The epidermis is be regenerated continuously. There are several layers in the epidermis and the lower layers move up to the top, getting tougher as they get to the surface.
The top layer, known as the stratum corneum, is actually made up of dead skin cells, which flake off and, over the course of about 4 weeks, are replaced by layers of new cells.
Is situated just below the epidermis and is the tough layer. It is thicker than the epidermis. It contains connective tissue. The hair follicle start in the dermis, as do the sweat glands, sending the sweat they create up to the epidermis. It is home to the blood vessels and lymphatic vessels. Also it contains the sebaceous glands, which produce sebum that lubricates and waterproofs hair.
The Dermis gives the skin its strength and flexibility. The nerves in the Dermis sense pressure and temperature and give protection to the body from stress and strain.
The bottom layer of the skin is called subcutaneous tissue, the hypodermis, or subcutis. It is made up of fat and connective tissues and elastin (an elastic protein that helps tissues return to their normal shape after stretching).
It is not technically part of the skin but helps attach the skin to underlying bone and muscle. Subcutaneous tissue also provides skin with nerves and blood supply.

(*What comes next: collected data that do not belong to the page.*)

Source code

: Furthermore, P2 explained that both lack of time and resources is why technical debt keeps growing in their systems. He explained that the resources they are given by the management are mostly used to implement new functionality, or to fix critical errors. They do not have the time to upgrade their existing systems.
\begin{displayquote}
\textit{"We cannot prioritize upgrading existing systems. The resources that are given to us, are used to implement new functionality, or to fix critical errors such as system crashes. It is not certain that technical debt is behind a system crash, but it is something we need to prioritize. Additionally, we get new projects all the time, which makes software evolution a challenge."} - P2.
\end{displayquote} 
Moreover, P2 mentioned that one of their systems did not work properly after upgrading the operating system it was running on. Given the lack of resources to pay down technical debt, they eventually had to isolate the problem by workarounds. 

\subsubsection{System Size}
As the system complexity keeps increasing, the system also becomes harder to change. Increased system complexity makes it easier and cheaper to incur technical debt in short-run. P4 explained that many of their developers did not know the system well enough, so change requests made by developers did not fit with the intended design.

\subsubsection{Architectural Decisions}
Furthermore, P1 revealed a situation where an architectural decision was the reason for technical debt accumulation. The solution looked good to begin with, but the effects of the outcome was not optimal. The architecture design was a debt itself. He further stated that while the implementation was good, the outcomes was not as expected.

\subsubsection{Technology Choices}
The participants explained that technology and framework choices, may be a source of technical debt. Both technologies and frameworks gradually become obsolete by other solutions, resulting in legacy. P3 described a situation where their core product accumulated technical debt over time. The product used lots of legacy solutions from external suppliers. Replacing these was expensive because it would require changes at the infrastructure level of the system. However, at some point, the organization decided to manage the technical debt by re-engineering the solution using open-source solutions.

The high levels of fat help insulate the body and prevent us from losing too much heat. The fat layer also acts as protection, padding our bones and muscles, and is an important source of energy when needed.

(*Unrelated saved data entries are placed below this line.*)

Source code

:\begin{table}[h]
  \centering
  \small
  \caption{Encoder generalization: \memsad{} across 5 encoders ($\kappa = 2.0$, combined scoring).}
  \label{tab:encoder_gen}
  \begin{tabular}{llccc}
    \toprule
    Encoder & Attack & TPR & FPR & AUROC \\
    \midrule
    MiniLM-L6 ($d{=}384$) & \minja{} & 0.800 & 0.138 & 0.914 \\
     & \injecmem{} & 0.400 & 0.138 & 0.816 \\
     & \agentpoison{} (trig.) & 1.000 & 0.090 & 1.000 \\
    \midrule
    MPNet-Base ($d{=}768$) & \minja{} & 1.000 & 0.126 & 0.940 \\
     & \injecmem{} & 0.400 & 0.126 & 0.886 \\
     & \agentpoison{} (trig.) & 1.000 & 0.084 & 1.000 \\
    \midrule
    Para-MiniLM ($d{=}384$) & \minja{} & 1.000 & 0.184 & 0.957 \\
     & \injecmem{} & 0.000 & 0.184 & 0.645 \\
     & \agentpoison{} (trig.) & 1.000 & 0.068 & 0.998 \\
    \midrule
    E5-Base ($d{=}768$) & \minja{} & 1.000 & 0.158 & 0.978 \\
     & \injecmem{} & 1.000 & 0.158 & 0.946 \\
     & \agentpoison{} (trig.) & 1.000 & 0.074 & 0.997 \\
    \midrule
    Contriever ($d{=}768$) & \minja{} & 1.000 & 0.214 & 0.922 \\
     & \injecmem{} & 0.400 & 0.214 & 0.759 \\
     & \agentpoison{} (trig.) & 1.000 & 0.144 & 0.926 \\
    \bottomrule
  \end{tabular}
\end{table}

One important Role of the Skin
A very important role of the skin is to act as a barrier, which protects the body from the outside world. This function is carried out by the top layer of the skin, the Epidermis.

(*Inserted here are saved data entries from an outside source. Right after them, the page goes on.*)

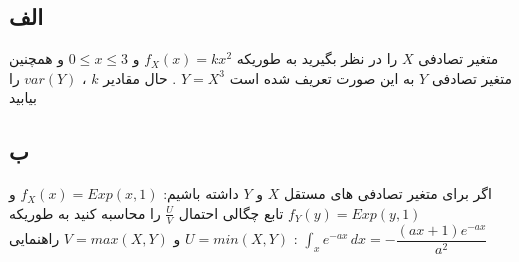 
\subsection*{الف}
متغیر تصادفی $X$ را در نظر بگیرید به طوریکه 
$ f_X(x) = kx^2 $
 و
$ 0 \leq x \leq 3$
 و همچنین متغیر تصادفی $Y$ به این صورت تعریف شده است 
$Y = X^3$
 . حال مقادیر $k$ ، $var(Y)$  را بیابید 

\subsection*{ب}
اگر برای متغیر تصادفی های مستقل  $X$ و $Y$  داشته باشیم: 
$
f_X(x) = Exp(x, 1)
$
و
$
f_Y(y) = Exp(y, 1)
$
تابع چگالی احتمال 
$ \frac{U}{V}$
 را محاسبه کنید به طوریکه 
$U = min(X, Y)$
و
$V = max(X, Y)$
راهنمایی : 
$
\int_xe^{-ax}\, dx = -\dfrac{(ax+1)e^{-ax}}{a^2}
$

The dead cells form a tough protective layer while the Lipid Barrier (layers of oil soluble molecules) form a protective shield that is very important to the healthy function of our skin.
The Lipid barrier keeps the good things in your skin and also keeps the bad things out. It helps to keep the skin feeling hydrated by preventing the loss of water. It keeps the natural moisturisers from leaching out of the skin.
Another thin barrier known as the Acid Mantle, acts as a protective film on the surface of the skin. This protective layer helps to keep the skin strong and smooth, supple and soft. It protects against UV rays and pollutants and prevents water loss. It produces antigens close the surface of the skin thus boosting the immune system.
The acidity within the layer prevents the growth of bacteria thus providing resistance to infection.